Cumhuriyet Çınarları köşemizde bu hafta ilçemizin 50 yıllık sünnetçisi, Sünnetçi İbrahim olarak bilinen İbrahim Ege´ye (92) evinde konuk olduk. Bir ay önce kalçayı kırıp operasyon geçirmesine rağmen bizleri hayat dolu bir şekilde karşıladı.
S.D.B: İbrahim Amca öncelikle kaç doğumlusun ve nerede doğdun?

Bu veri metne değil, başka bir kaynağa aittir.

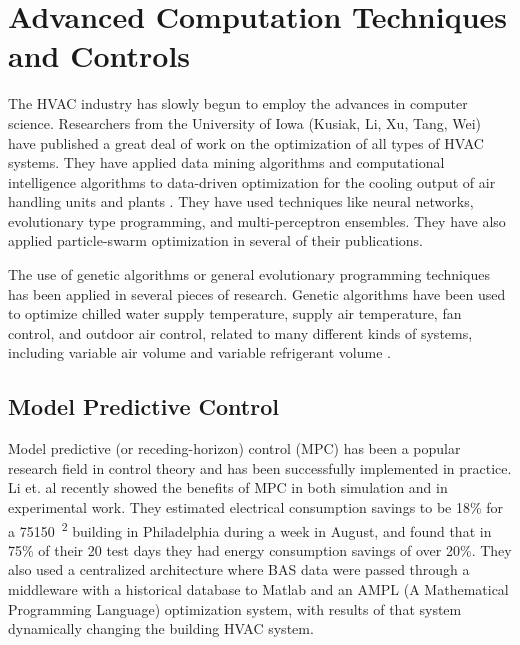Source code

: \section{Advanced Computation Techniques and Controls}

The HVAC industry has slowly begun to employ the advances in computer
science. Researchers from the University of Iowa (Kusiak, Li, Xu, Tang,
Wei) have published a great deal of work on the optimization of all
types of HVAC systems. They have applied data mining algorithms and
computational intelligence algorithms to data-driven optimization for
the cooling output of air handling units and plants
\cite{Kusiak2014MinimizationOfEnergyConsumptionInHVAC, HeXiaofei2014,
    Kusiak2013MinimizingEnergyConsumption,
    Kusiak2012ModelingAndOptimizationOfHVAC, Kusiak2011MultiObjective,
    Kusiak2010ReheatBox, WeiXiupeng2015,
    WeiXiupeng2014ModelingAndOptimizationOfAChillerPlant, Kusiak2010,
Kusiak2010ModelingAndOptimization,
Kusiak2011OptimizationOfAnHVACSystemWithAStrength}. They have used
techniques like neural networks, evolutionary type programming, and
multi-perceptron ensembles. They have also applied particle-swarm
optimization in several of their publications. 

The use of genetic algorithms or general evolutionary programming
techniques has been applied in several pieces of research. Genetic
algorithms have been used to optimize chilled water supply temperature,
supply air temperature, fan control, and outdoor air control, related to
many different kinds of systems, including variable air volume and
variable refrigerant volume
\cite{Fong2006HVACProgramming,Jin2005Prediction-basedSystems,Parameshwaran2010EnergyAlgorithm,Congradac2009HVACAlgorithms}.

\subsection{Model Predictive Control}

Model predictive (or receding-horizon) control (MPC) has been a popular
research field in control theory and has been successfully implemented
in practice. Li et. al \cite{Li2015} recently showed the benefits of MPC
in both simulation and in experimental work. They estimated electrical
consumption savings to be 18\% for a \SI{75150}{\feet\squared} building in
Philadelphia during a week in August, and found that in 75\% of their 20
test days they had energy consumption savings of over 20\%. They also
used a centralized architecture where BAS data were passed through a
middleware with a historical database to Matlab and an AMPL (A
Mathematical Programming Language) optimization system, with results of
that system dynamically changing the building HVAC system.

İbrahim Ege: 1926 doğumluyum. Doğum yerim Seyrekköy. Okula orada gittim. O zaman ilkokul 3 seneydi. 3 seneden sonra okula gitmedim. Biz 7 kardeştik. 3´ü rahmetli, 4 kardeş kaldık hayatta.
S.D.B: Sonra ne yaptın?
İbrahim Ege: İneklerimiz vardı onları otlatmaya ovalara giderdik. Babam rençberdi. Ben de ona yardım ettim. Arpa, buğday ekerdik.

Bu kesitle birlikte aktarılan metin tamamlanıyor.